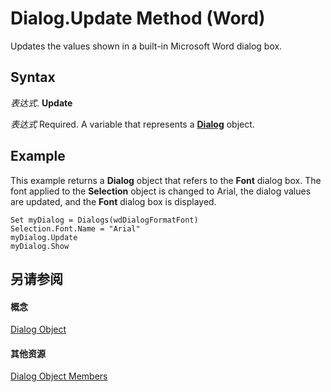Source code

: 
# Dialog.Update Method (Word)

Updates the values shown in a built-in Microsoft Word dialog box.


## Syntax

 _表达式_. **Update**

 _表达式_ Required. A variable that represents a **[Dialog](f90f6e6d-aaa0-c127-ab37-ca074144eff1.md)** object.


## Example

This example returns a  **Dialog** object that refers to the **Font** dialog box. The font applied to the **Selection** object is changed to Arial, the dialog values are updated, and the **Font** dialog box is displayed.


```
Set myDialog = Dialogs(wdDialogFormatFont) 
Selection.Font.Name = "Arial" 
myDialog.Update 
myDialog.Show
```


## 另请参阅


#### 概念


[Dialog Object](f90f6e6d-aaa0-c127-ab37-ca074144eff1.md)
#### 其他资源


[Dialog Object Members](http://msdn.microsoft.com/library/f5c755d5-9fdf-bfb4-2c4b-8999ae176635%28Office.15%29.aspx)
--------------------------------------------------
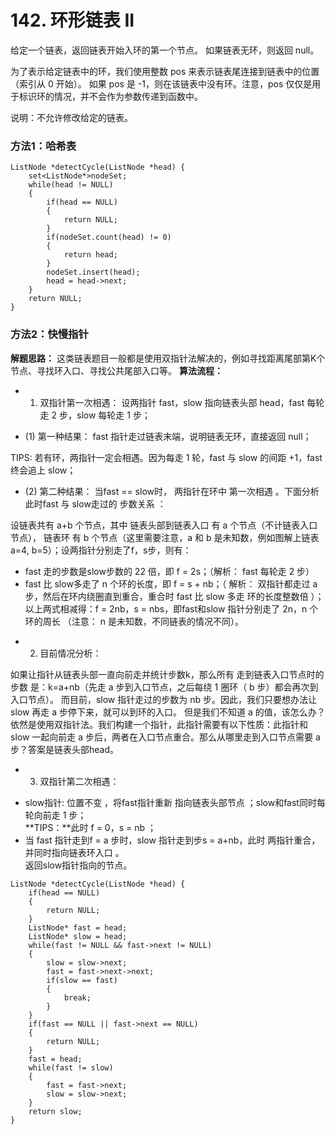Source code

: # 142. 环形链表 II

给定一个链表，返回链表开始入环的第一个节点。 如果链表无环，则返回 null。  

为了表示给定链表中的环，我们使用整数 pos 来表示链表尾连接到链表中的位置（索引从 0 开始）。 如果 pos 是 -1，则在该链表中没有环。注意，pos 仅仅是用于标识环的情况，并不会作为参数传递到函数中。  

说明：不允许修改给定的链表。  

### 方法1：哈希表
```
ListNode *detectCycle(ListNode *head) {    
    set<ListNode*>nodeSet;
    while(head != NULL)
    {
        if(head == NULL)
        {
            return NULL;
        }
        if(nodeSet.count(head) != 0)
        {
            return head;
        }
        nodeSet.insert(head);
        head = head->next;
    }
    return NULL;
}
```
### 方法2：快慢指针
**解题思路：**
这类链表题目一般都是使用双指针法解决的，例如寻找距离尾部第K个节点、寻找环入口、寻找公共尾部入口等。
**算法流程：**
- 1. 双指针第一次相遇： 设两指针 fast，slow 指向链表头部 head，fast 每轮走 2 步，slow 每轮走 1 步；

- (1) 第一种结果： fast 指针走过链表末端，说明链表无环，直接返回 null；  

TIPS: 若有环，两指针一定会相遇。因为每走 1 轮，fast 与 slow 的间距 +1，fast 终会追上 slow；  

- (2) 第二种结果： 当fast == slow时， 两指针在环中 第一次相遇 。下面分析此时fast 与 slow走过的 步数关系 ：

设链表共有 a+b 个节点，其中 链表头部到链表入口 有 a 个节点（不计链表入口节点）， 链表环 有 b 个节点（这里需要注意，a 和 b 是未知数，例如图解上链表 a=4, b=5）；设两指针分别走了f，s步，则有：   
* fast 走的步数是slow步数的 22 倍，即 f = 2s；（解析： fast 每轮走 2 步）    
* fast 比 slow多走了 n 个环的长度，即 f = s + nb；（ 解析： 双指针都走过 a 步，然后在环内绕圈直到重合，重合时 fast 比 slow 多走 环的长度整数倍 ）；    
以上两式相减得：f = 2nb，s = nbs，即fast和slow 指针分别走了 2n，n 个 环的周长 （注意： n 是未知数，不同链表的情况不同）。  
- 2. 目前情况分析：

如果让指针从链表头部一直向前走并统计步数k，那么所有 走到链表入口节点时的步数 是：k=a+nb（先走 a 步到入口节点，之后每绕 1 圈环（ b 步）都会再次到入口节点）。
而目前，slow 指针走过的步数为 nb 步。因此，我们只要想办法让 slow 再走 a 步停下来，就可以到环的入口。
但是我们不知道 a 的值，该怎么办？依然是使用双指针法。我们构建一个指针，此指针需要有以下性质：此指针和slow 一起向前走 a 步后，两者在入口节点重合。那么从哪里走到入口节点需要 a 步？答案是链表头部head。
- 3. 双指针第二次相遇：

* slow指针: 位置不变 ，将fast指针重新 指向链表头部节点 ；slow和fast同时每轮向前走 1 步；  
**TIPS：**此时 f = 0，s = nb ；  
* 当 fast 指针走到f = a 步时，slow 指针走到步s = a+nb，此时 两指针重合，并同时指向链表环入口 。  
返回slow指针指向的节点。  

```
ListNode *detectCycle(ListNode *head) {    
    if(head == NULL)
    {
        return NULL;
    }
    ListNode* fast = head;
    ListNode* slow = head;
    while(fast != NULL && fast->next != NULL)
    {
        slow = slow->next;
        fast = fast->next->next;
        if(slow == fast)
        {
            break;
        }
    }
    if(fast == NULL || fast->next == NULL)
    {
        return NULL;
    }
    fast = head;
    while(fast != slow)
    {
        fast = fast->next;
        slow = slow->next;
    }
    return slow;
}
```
--------------------------------------------------
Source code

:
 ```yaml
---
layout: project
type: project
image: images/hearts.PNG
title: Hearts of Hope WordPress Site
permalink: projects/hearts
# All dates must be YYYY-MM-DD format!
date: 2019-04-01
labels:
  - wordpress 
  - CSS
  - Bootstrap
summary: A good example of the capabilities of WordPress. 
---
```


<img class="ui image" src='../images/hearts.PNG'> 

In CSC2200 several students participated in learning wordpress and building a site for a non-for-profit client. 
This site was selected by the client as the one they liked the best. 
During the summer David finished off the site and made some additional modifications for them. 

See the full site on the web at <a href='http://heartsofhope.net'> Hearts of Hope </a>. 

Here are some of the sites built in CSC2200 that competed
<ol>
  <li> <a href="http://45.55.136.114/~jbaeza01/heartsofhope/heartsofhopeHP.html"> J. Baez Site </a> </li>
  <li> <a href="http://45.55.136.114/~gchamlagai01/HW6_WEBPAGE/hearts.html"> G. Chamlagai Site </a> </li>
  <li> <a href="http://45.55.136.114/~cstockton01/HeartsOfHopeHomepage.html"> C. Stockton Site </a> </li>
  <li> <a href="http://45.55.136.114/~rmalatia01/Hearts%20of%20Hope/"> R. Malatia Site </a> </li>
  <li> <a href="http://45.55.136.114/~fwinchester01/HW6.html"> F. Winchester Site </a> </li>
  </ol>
--------------------------------------------------
Assigned task
Pull out all lines containing the word "that" from the entries above.

Solution for this problem
 _表达式_ Required. A variable that represents a **[Dialog](f90f6e6d-aaa0-c127-ab37-ca074144eff1.md)** object.
This example returns a  **Dialog** object that refers to the **Font** dialog box. The font applied to the **Selection** object is changed to Arial, the dialog values are updated, and the **Font** dialog box is displayed.
Here are some of the sites built in CSC2200 that competed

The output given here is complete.